Jeff Parker has been an editorial cartoonist for Florida Today, which serves Florida's Space Coast, since 1992. He also assists Pulitzer Prize–winning cartoonist Mike Peters (cartoonist) with his comic strip, Mother Goose & Grimm and worked with Denis Lebrun on the daily Blondie comic strip from 1996 until 2005. With New Orleans Times-Picayune editorial cartoonist Steve Kelley, Parker produces the strip Dustin, centered on an unemployed 23-year-old living with his parents. Dustin was launched in papers nationwide in early 2010. Parker's work generally mocks conservatism.

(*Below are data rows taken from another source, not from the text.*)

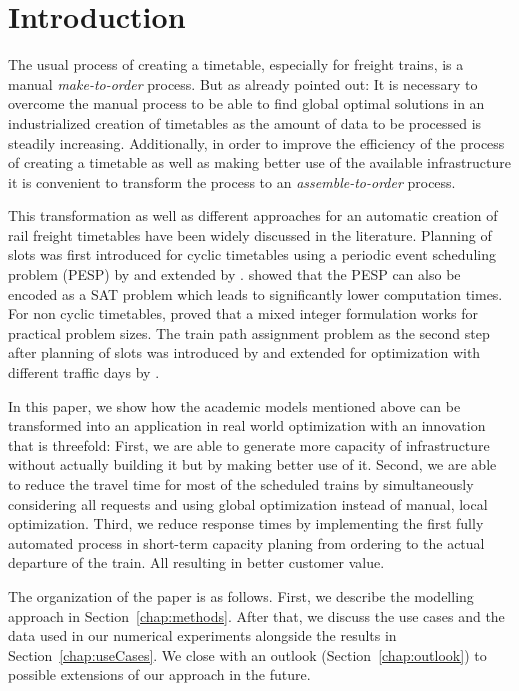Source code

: \section{Introduction}
\label{chap:intro}
%
The usual process of creating a timetable, especially for freight trains, is a manual \emph{make-to-order} process. But as \cite{FP:2014} already pointed out: It is necessary to overcome the manual process to be able to find global optimal solutions in an industrialized creation of timetables as the amount of data to be processed is steadily increasing. Additionally, in order to improve the efficiency of the process of creating a timetable as well as making better use of the available infrastructure it is convenient to transform the process to an \emph{assemble-to-order} process.

This transformation as well as different approaches for an automatic creation of rail freight timetables have been widely discussed in the literature. Planning of slots was first introduced for cyclic timetables using a periodic event scheduling problem (PESP) by \cite{N:1998} and extended by \cite{O:2009}. \cite{G:2012} showed that the PESP can also be encoded as a SAT problem which leads to significantly lower computation times. For non cyclic timetables, \cite{G:2013} proved that a mixed integer formulation works for practical problem sizes. The train path assignment problem as the second step after planning of slots was introduced by \cite{NO:2014} and extended for optimization with different traffic days by \cite{N:2015}.

In this paper, we show how the academic models mentioned above can be transformed into an application in real world optimization with an innovation that is threefold: First, we are able to generate more capacity of infrastructure without actually building it but by making better use of it. Second, we are able to reduce the travel time for most of the scheduled trains by simultaneously considering all requests and using global optimization instead of manual, local optimization. Third, we reduce response times by implementing the first fully automated process in short-term capacity planing from ordering to the actual departure of the train. All resulting in better customer value.

The organization of the paper is as follows. First, we describe the modelling approach in Section~\ref{chap:methods}. After that, we discuss the use cases and the data used in our numerical experiments alongside the results in Section~\ref{chap:useCases}. We close with an outlook (Section~\ref{chap:outlook}) to possible extensions of our approach in the future.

Parker's work has been recognized with awards from Gannett News Service, Florida Society of Newspaper Editors, the Society of Professional Journalists, and the Florida Press Association. In 2004, he was awarded the National Cartoonists Society's Reuben Division Award for Editorial Cartooning after three prior nominations.

His cartoons are distributed by Cagle Cartoons syndicate to hundreds of news outlets, regularly appearing in USA TODAY, Newsweek, TIME, The Washington Post, Le Monde, Courrier International, and The New York Times, and on CNN and Fox News.